В тех же 1830-х гг., означенные повсеместной победой, а вместе с ней и эрозией романтизма, эскапистский пафос не вызывал сочувствия также у людей, одинаково далеких и от философии, и от религии, например, у журналистов и прозаиков вроде Булгарина – запоздалого эпигона польского Просвещения. Тоскливая безнадежность, компенсируемая верой в потустороннее воздаяние, в целом не была свойственна и характернейшим представителям русского бидермайера – А. Погорельскому и А. Вельтману. Первый, одомашнивая импортных бесов, в своей заемной гофманиане предпочитал педалировать автопародийную ноту, которая служила у него приятным и скромным суррогатом немецкой романтической иронии; второй был вообще слишком жизнерадостным человеком для того, чтобы всерьез и надолго очаровываться кладбищенской лирикой. Она вовсе не доминирует и у различных, в том числе сатирически настроенных, бытописателей (о двух из них, Д. Бегичеве и А. Степанове, см. ниже) или у многочисленных подражателей Вальтера Скотта, включая в обе эти категории Загоскина – хотя и тот удручил своих читателей мелодраматической «Аскольдовой могилой».

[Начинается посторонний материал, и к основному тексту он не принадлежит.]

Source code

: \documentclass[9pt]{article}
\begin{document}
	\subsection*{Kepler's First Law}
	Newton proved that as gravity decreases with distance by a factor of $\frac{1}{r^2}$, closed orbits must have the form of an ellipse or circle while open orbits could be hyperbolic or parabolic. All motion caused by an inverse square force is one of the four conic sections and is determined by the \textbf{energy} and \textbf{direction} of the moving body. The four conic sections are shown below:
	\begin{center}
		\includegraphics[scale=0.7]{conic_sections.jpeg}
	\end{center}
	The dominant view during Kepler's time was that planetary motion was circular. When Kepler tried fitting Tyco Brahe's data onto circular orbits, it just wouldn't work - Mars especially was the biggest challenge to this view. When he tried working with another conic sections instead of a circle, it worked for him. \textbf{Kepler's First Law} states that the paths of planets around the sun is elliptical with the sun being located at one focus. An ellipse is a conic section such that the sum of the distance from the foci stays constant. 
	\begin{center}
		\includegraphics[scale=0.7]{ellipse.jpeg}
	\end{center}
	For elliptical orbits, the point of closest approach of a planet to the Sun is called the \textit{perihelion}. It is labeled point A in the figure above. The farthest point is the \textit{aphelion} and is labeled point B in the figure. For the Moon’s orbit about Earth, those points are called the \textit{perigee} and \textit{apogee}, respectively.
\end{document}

Число подобных примеров легко было бы расширить, а состав их – усложнить за счет нюансов, иногда очень существенных. Но они не меняют главного в метафизической ориентации основного потока русской литературы 1820–1830-х гг., т. е. ее поэзии и сюжетной беллетристики, – ориентации не рассудочной, а, так сказать, религиозно-эмоциональной. В целом эта словесность крайне слабо адаптировала позитивно-жизнестроительную традицию западного «высокого романтизма». Из предромантического наследия в России куда более важную, а порой парадигматическую роль сыграли уже упоминавщиеся здесь «ночные» и оссиановские темы, увязанные с готической традицией (пусть даже часто пародировавшейся)[81], а также достаточно безрадостные книги наподобие «Вертера», романов Жанлис или «Валери» баронессы Ю. Крюденер. Хронологически же само отечественное романтическое движение совпало именно с поздней, дуалистической фазой романтизма немецкого, причем давление Гофмана и тогдашнего Тика соединялось с сумрачным английским байронизмом и дополнялось уроками «неистовой» французской словесности, также не способствовавшей оптимистическому мировосприятию.